● EXERCISE AIM: Below are the entries. Transcribe exactly the lines from the one with "To test the steps in this tutorial, you" through the one with "a. Click **Add Row**.", ends included, and leave out all others.

● EXERCISE INPUT:
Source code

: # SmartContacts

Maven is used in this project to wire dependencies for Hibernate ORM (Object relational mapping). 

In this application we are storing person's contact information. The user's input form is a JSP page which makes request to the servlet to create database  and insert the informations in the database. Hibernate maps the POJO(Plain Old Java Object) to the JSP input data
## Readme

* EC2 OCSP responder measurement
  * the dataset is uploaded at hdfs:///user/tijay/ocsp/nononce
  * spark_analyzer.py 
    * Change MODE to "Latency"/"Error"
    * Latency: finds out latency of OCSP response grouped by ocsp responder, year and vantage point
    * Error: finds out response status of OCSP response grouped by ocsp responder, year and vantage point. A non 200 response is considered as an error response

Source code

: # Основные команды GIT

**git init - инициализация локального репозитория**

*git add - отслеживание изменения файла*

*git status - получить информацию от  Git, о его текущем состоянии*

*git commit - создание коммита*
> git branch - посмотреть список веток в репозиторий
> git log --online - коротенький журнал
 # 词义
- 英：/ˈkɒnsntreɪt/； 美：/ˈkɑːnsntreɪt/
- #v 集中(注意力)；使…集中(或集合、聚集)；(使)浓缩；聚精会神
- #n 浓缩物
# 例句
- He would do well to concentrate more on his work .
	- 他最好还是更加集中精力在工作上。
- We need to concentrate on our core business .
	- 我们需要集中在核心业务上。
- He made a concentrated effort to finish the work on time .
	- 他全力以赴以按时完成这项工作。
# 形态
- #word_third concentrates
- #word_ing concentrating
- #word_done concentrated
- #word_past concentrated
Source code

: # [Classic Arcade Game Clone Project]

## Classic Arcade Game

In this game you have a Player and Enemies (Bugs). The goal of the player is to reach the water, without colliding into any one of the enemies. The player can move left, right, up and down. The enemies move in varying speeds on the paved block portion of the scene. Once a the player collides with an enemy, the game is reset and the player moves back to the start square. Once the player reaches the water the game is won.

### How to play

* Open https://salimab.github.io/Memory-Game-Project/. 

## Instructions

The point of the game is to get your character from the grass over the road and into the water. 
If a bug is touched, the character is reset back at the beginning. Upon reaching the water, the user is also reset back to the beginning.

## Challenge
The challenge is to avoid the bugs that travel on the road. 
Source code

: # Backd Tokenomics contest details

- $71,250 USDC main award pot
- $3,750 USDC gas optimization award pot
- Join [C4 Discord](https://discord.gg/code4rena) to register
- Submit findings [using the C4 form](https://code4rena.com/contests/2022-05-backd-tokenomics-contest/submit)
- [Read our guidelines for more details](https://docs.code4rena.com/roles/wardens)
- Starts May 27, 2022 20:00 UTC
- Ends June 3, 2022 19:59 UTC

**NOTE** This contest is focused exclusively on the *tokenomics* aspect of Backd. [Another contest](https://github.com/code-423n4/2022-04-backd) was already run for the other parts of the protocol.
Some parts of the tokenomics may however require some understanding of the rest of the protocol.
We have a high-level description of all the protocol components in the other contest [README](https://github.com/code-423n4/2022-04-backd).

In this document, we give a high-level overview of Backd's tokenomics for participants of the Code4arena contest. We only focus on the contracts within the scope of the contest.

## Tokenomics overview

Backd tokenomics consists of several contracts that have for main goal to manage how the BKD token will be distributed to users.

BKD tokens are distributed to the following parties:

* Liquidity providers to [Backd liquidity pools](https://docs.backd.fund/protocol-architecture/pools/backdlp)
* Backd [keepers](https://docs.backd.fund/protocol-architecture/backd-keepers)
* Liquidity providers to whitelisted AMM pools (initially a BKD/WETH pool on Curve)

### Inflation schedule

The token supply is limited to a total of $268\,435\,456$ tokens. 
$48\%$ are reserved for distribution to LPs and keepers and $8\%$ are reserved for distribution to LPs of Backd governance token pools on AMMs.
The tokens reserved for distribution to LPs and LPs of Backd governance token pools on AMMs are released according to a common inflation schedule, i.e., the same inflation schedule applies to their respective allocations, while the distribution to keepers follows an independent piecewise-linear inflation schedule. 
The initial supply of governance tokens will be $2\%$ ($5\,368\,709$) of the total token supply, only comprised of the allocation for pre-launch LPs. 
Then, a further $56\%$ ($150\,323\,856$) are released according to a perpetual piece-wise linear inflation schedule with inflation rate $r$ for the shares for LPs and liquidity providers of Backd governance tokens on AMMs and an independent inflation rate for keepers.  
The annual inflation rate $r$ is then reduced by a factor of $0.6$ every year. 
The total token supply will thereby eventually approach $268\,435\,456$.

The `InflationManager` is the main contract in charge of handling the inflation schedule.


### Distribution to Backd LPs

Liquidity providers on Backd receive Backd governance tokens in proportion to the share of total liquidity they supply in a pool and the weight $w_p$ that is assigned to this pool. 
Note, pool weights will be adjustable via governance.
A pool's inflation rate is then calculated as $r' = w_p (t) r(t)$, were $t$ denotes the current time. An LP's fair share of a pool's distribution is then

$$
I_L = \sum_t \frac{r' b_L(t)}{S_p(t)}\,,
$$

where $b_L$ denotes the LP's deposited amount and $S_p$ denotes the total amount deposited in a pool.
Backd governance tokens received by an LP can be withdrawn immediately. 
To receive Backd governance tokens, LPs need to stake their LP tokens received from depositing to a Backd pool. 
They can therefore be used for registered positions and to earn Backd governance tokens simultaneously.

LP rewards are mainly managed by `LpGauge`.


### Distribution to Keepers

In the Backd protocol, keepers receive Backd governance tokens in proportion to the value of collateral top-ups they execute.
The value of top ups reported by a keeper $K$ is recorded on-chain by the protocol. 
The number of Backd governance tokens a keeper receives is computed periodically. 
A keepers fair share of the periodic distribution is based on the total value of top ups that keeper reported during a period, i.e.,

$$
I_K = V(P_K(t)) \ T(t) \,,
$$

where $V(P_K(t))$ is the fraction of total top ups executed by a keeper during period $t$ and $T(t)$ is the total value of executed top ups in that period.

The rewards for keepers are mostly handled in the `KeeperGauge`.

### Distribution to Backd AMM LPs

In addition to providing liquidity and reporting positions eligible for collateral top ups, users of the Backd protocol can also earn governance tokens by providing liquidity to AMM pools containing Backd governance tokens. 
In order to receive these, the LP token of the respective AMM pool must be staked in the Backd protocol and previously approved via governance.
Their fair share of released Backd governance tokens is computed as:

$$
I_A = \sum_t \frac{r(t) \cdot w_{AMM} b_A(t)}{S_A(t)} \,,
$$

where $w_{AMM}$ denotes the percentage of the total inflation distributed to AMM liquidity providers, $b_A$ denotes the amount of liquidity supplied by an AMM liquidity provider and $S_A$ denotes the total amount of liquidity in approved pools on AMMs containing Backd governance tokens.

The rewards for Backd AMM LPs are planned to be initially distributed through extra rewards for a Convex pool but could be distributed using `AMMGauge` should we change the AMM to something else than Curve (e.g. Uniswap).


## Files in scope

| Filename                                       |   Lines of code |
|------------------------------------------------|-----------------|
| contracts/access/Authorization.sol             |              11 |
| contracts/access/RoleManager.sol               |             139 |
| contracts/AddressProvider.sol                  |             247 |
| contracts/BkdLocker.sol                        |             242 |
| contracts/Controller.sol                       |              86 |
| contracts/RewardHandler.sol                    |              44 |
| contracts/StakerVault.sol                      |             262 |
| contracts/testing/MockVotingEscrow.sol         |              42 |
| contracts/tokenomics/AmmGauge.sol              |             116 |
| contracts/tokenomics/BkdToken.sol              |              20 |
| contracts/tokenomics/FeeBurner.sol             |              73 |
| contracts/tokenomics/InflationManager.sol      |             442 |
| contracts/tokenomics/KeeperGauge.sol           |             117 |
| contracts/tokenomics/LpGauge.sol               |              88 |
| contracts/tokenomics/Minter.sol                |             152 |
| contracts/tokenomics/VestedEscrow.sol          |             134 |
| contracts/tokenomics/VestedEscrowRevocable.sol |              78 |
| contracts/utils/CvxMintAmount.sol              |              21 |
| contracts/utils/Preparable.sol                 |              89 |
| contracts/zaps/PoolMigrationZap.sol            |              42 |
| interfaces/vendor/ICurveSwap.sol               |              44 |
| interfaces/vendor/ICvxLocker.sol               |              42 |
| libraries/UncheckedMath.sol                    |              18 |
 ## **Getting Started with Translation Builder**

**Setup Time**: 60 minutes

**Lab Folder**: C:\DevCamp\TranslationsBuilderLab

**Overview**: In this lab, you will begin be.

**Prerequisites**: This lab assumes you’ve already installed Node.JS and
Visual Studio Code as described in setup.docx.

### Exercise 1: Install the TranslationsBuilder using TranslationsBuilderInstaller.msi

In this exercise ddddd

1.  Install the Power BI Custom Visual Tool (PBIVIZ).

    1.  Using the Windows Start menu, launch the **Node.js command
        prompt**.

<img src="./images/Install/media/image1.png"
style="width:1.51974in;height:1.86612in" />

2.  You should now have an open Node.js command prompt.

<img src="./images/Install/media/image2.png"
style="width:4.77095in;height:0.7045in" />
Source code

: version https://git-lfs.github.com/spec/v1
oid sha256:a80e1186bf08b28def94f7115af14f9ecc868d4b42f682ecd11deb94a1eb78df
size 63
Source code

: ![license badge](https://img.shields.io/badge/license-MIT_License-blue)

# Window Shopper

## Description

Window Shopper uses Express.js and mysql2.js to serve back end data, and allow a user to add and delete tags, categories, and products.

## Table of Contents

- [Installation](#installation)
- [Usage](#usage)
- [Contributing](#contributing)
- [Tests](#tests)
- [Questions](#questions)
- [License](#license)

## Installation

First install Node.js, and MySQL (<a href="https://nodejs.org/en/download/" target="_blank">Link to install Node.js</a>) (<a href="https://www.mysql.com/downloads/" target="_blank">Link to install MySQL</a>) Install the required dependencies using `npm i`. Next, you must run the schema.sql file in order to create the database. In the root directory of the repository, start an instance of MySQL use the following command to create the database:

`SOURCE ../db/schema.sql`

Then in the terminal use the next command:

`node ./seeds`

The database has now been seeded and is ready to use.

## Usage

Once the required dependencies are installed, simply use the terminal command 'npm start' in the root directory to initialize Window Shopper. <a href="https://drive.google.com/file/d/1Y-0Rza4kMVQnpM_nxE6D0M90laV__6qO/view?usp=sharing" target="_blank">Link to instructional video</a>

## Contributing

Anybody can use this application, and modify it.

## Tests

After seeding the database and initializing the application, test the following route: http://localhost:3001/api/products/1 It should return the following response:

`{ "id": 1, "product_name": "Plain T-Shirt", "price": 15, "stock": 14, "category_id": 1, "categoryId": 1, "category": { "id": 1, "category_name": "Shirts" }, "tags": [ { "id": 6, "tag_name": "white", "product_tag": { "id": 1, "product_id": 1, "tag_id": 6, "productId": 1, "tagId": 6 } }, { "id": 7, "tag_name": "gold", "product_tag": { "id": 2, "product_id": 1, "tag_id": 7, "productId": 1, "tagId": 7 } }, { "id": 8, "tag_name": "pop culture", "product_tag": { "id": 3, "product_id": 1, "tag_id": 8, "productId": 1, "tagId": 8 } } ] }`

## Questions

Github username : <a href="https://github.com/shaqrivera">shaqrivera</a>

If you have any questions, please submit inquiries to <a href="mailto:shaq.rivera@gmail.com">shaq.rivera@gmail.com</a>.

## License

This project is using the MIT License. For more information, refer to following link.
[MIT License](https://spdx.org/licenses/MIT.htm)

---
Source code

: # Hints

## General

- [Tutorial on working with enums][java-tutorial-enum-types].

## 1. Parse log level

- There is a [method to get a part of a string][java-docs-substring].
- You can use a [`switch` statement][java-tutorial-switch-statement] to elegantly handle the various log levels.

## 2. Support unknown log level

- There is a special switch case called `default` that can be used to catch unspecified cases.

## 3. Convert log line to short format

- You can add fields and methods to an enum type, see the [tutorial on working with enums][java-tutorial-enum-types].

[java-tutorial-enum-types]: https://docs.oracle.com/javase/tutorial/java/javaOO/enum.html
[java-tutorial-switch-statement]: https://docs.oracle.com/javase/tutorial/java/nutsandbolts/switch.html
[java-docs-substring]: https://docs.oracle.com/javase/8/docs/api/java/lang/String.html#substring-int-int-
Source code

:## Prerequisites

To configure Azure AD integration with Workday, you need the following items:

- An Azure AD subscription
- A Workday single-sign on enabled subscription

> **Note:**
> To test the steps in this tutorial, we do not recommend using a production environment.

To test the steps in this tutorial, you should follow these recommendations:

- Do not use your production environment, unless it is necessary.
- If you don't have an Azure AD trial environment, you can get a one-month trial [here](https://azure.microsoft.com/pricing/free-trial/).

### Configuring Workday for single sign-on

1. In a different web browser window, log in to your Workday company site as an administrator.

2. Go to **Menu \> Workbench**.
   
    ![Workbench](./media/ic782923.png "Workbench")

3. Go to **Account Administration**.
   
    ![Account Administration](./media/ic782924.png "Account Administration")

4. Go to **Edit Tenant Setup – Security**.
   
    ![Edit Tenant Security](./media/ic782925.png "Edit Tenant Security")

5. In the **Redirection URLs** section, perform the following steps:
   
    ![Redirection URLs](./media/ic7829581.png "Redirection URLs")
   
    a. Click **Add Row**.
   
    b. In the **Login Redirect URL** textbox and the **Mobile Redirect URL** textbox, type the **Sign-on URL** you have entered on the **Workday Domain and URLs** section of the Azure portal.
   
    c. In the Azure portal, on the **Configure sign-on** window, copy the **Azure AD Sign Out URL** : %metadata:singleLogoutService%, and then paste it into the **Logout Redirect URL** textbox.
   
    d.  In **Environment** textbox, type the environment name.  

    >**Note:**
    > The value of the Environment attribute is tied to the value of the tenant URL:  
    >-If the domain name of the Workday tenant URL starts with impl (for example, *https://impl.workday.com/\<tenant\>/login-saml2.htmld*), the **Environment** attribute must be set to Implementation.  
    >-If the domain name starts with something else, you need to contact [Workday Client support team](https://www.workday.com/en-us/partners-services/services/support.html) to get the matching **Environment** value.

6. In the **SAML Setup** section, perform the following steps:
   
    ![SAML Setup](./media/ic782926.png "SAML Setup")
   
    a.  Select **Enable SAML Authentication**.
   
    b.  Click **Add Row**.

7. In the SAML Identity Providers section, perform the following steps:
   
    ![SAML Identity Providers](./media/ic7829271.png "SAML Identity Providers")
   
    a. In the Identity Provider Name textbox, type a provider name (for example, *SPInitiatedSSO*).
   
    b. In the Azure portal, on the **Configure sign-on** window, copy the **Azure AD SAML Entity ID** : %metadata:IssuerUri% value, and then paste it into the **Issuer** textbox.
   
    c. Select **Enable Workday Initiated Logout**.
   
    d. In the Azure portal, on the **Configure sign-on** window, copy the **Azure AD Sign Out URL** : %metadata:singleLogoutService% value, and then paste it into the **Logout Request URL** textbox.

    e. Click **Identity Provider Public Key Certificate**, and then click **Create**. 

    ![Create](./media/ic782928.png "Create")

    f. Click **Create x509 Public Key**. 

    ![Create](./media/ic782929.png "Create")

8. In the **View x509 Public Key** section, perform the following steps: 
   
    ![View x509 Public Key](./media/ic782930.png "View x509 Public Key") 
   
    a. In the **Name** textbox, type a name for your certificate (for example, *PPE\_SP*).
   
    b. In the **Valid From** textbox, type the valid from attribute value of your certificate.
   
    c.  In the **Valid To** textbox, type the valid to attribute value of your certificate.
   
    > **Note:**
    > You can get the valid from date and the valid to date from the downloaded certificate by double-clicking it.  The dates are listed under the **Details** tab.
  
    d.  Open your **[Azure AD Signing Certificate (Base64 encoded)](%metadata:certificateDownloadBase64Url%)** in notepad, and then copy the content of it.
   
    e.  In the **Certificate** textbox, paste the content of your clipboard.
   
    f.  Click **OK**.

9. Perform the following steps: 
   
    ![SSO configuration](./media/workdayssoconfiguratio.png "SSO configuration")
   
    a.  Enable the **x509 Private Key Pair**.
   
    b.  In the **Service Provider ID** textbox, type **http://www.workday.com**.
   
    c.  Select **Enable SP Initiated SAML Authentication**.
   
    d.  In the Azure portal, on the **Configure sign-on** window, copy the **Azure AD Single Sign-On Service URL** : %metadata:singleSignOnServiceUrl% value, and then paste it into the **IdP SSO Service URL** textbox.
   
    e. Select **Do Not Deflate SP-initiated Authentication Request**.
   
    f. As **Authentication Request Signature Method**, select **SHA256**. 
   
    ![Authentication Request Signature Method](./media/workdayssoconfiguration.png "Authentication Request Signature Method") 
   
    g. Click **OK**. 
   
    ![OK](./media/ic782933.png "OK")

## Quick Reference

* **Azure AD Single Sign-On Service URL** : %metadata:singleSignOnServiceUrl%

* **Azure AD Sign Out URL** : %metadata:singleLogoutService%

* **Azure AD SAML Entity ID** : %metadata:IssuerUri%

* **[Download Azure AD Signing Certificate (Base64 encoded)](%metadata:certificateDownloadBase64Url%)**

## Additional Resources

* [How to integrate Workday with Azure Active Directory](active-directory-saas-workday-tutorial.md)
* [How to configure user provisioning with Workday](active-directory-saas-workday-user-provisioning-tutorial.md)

● SOLUTION FOR THIS TASK:
To test the steps in this tutorial, you should follow these recommendations:

- Do not use your production environment, unless it is necessary.
- If you don't have an Azure AD trial environment, you can get a one-month trial [here](https://azure.microsoft.com/pricing/free-trial/).

### Configuring Workday for single sign-on

1. In a different web browser window, log in to your Workday company site as an administrator.

2. Go to **Menu \> Workbench**.
   
    ![Workbench](./media/ic782923.png "Workbench")

3. Go to **Account Administration**.
   
    ![Account Administration](./media/ic782924.png "Account Administration")

4. Go to **Edit Tenant Setup – Security**.
   
    ![Edit Tenant Security](./media/ic782925.png "Edit Tenant Security")

5. In the **Redirection URLs** section, perform the following steps:
   
    ![Redirection URLs](./media/ic7829581.png "Redirection URLs")
   
    a. Click **Add Row**.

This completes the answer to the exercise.